WORK ORDER:
Word for word, write the records out again, but omit each picture.
[SUPPLIED MATERIAL Boundary: Start]
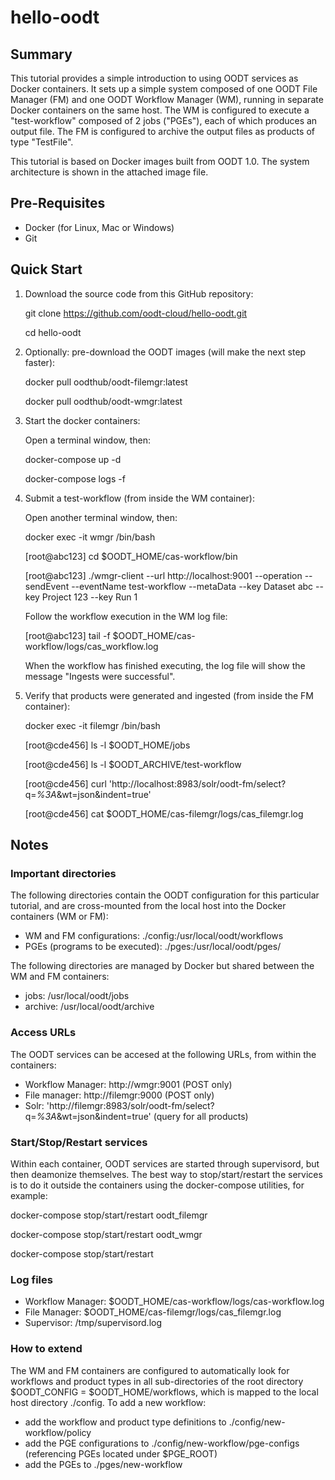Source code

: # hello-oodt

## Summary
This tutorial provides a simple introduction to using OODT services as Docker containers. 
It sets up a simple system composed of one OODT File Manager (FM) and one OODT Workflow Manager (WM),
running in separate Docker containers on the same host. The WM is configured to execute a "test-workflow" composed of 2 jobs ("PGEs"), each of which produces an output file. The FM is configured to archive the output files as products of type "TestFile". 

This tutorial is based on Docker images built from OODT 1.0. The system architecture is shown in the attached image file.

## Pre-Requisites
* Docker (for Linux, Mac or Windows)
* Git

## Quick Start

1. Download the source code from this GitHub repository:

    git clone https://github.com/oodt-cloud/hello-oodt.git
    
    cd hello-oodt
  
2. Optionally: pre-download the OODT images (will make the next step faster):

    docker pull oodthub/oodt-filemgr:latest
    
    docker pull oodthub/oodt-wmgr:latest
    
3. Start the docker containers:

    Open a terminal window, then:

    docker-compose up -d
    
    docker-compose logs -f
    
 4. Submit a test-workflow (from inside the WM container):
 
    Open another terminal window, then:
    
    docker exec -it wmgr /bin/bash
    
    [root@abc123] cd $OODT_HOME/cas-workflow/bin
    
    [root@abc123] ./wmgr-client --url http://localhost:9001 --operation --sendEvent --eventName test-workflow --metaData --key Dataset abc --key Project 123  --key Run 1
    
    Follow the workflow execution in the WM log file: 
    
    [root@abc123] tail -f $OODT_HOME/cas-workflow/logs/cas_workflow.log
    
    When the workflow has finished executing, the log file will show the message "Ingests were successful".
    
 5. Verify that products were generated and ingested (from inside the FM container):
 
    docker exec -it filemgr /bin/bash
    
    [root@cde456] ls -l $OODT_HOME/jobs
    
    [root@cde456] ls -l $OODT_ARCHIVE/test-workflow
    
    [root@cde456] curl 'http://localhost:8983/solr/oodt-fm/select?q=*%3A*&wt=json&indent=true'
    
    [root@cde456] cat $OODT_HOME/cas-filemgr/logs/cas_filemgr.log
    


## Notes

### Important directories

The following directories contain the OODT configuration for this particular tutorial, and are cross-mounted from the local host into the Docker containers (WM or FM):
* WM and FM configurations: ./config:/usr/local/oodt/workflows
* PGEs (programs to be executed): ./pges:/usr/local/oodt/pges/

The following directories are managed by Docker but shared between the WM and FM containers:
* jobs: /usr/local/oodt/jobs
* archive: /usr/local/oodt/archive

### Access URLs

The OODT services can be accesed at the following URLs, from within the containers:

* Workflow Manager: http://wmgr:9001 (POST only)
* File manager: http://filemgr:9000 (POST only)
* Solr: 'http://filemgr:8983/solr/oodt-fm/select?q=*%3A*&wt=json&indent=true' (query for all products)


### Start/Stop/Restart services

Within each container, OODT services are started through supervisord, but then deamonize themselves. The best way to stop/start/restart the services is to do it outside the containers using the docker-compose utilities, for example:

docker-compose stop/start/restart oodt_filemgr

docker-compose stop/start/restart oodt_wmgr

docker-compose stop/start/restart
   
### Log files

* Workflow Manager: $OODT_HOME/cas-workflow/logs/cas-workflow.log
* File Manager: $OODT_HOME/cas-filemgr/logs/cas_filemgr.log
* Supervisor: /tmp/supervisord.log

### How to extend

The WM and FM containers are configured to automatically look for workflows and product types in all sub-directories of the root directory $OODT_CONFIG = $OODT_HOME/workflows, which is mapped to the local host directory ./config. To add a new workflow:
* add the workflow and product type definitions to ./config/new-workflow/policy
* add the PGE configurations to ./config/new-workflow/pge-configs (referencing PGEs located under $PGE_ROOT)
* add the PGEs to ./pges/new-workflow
[SUPPLIED MATERIAL Boundary: End]
TASK RESPONSE:
Source code

: # hello-oodt

## Summary
This tutorial provides a simple introduction to using OODT services as Docker containers. 
It sets up a simple system composed of one OODT File Manager (FM) and one OODT Workflow Manager (WM),
running in separate Docker containers on the same host. The WM is configured to execute a "test-workflow" composed of 2 jobs ("PGEs"), each of which produces an output file. The FM is configured to archive the output files as products of type "TestFile". 

This tutorial is based on Docker images built from OODT 1.0. The system architecture is shown in the attached image file.

## Pre-Requisites
* Docker (for Linux, Mac or Windows)
* Git

## Quick Start

1. Download the source code from this GitHub repository:

    git clone https://github.com/oodt-cloud/hello-oodt.git
    
    cd hello-oodt
  
2. Optionally: pre-download the OODT images (will make the next step faster):

    docker pull oodthub/oodt-filemgr:latest
    
    docker pull oodthub/oodt-wmgr:latest
    
3. Start the docker containers:

    Open a terminal window, then:

    docker-compose up -d
    
    docker-compose logs -f
    
 4. Submit a test-workflow (from inside the WM container):
 
    Open another terminal window, then:
    
    docker exec -it wmgr /bin/bash
    
    [root@abc123] cd $OODT_HOME/cas-workflow/bin
    
    [root@abc123] ./wmgr-client --url http://localhost:9001 --operation --sendEvent --eventName test-workflow --metaData --key Dataset abc --key Project 123  --key Run 1
    
    Follow the workflow execution in the WM log file: 
    
    [root@abc123] tail -f $OODT_HOME/cas-workflow/logs/cas_workflow.log
    
    When the workflow has finished executing, the log file will show the message "Ingests were successful".
    
 5. Verify that products were generated and ingested (from inside the FM container):
 
    docker exec -it filemgr /bin/bash
    
    [root@cde456] ls -l $OODT_HOME/jobs
    
    [root@cde456] ls -l $OODT_ARCHIVE/test-workflow
    
    [root@cde456] curl 'http://localhost:8983/solr/oodt-fm/select?q=*%3A*&wt=json&indent=true'
    
    [root@cde456] cat $OODT_HOME/cas-filemgr/logs/cas_filemgr.log
    


## Notes

### Important directories

The following directories contain the OODT configuration for this particular tutorial, and are cross-mounted from the local host into the Docker containers (WM or FM):
* WM and FM configurations: ./config:/usr/local/oodt/workflows
* PGEs (programs to be executed): ./pges:/usr/local/oodt/pges/

The following directories are managed by Docker but shared between the WM and FM containers:
* jobs: /usr/local/oodt/jobs
* archive: /usr/local/oodt/archive

### Access URLs

The OODT services can be accesed at the following URLs, from within the containers:

* Workflow Manager: http://wmgr:9001 (POST only)
* File manager: http://filemgr:9000 (POST only)
* Solr: 'http://filemgr:8983/solr/oodt-fm/select?q=*%3A*&wt=json&indent=true' (query for all products)


### Start/Stop/Restart services

Within each container, OODT services are started through supervisord, but then deamonize themselves. The best way to stop/start/restart the services is to do it outside the containers using the docker-compose utilities, for example:

docker-compose stop/start/restart oodt_filemgr

docker-compose stop/start/restart oodt_wmgr

docker-compose stop/start/restart
   
### Log files

* Workflow Manager: $OODT_HOME/cas-workflow/logs/cas-workflow.log
* File Manager: $OODT_HOME/cas-filemgr/logs/cas_filemgr.log
* Supervisor: /tmp/supervisord.log

### How to extend

The WM and FM containers are configured to automatically look for workflows and product types in all sub-directories of the root directory $OODT_CONFIG = $OODT_HOME/workflows, which is mapped to the local host directory ./config. To add a new workflow:
* add the workflow and product type definitions to ./config/new-workflow/policy
* add the PGE configurations to ./config/new-workflow/pge-configs (referencing PGEs located under $PGE_ROOT)
* add the PGEs to ./pges/new-workflow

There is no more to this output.